The "lab book" form might be of interest. Here's an example guide to keeping one:

https://www.ruf.rice.edu/~bioslabs/tools/notebook/notebook.h...

When I first did a chemistry class in high school, this was the first thing they taught us. At the time I thought it was the most boring pointless thing ever. Of course now I realise how important it is in academia and industry (to have evidence of the discovery process) and while I don't have to do this or follow it exactly, I do approximate to this and have found it very useful. It's also the only useful thing I took out of chemistry class as I was a terrible student :)

In addition to that, I now keep an open text editor tab with the following items and update it several times a day:

An in-progress list

A todo list

A "blocked" list

A "done" list (sections for each week)

That works pretty well for me.

I discovered this independently. After years of trying and failing to organize my notes by project/folder I finally was inspired by my scientist wife's labbook entries and decided that to try an append only log (which happens to be an org file).
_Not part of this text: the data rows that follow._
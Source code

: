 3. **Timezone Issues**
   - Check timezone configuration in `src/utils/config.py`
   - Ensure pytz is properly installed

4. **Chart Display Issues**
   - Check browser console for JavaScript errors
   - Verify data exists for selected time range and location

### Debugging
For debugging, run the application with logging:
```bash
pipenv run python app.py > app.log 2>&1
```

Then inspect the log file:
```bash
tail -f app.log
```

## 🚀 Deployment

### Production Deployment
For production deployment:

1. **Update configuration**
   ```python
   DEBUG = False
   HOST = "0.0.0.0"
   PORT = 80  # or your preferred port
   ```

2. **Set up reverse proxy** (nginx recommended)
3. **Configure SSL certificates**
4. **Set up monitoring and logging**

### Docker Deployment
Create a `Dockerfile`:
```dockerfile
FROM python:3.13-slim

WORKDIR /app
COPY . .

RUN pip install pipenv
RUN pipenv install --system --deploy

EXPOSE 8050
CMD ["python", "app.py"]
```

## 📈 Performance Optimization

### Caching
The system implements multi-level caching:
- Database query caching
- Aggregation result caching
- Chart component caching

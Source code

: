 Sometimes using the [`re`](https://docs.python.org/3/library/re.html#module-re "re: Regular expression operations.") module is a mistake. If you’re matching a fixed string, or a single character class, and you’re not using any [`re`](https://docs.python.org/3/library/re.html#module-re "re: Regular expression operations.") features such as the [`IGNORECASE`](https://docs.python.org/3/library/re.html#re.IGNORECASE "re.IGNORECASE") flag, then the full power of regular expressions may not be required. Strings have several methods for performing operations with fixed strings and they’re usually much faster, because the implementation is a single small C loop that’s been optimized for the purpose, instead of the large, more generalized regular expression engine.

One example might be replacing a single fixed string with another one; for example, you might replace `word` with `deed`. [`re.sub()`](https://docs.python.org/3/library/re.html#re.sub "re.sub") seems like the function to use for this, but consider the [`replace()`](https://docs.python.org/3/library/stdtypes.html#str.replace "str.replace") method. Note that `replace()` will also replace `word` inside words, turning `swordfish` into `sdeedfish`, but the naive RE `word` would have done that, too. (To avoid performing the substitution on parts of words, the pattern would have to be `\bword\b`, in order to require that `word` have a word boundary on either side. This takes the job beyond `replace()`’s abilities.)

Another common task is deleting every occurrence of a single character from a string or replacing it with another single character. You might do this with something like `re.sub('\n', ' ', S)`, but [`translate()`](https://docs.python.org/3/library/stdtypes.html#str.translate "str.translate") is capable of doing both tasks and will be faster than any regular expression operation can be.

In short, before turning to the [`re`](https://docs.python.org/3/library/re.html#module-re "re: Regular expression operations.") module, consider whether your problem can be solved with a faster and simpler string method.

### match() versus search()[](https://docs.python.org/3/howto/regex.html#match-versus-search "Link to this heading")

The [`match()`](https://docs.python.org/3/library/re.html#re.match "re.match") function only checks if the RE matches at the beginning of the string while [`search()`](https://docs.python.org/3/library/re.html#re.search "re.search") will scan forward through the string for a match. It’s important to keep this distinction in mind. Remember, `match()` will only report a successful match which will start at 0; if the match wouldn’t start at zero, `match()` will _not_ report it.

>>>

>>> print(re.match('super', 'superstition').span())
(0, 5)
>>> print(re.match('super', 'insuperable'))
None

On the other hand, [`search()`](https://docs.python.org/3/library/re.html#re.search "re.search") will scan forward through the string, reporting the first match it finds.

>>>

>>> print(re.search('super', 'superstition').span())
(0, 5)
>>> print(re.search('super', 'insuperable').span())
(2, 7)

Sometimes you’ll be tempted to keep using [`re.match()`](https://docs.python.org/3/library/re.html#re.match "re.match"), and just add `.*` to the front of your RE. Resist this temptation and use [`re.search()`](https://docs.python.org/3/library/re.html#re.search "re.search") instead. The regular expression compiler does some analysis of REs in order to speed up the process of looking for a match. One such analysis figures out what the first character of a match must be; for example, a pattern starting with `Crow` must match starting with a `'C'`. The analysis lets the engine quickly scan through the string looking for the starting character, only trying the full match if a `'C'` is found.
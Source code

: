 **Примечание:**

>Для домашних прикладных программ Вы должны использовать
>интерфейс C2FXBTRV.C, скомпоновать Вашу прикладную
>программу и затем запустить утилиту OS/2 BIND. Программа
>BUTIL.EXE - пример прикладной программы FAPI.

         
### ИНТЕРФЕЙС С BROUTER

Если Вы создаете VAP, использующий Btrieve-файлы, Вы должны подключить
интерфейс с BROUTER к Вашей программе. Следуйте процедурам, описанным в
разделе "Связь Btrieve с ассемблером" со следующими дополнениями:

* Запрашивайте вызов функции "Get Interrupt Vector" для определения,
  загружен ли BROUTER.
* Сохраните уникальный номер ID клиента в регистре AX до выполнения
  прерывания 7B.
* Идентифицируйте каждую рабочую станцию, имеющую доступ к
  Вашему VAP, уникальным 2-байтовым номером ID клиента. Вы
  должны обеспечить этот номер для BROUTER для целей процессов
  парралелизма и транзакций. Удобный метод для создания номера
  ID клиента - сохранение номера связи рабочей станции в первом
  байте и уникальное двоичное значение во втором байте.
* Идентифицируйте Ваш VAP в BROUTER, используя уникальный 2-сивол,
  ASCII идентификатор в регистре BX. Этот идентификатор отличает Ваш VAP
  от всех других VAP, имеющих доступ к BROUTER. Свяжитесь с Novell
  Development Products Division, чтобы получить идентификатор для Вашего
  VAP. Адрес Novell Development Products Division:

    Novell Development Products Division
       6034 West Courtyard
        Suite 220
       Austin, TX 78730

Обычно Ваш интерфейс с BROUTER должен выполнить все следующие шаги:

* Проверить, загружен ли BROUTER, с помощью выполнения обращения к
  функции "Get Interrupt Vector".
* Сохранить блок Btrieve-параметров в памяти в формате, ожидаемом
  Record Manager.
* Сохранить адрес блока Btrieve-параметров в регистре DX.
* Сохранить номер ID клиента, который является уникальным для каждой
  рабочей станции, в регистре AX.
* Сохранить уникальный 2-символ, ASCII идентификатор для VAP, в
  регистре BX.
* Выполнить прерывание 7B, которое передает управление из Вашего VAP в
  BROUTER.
My current main labbook.org file has 20k lines and a header for each day. Super easy to just search for any content/tags. I use org todo tracking (which mostly just automates toggling between [TODO][DONE]) and the org babel features mean that I can also use it like a python/jupyter notebook with little code snippets and visual graphs. I use snippets of python, graphviz, shell most often but occasionally sqlite/duckdb/too.

It's really the only system that's worked for me.

I use org-mode with the journal plugin, but I'm soon going to switch to zk[0]. My technique is called interstitional journaling[1], and I keep track of my location (I travel a lot) and the date in the header of the file, which gets generated by org. You can set up an interstitional journal in anything though, Logseq[2] supports it out of the box.

[0] (https://github.com/mickael-menu/zk)

[1] (https://nesslabs.com/interstitial-journaling)

[2] (https://logseq.com/)

I used to keep a clipboard with as sheets as I could hold and then drop the oldest into a cabinet.

Then I did the “hackers pda,” just a stack of index cards with a binder clip. And I would spike the oldest onto one of those restaurant order metal spikey things.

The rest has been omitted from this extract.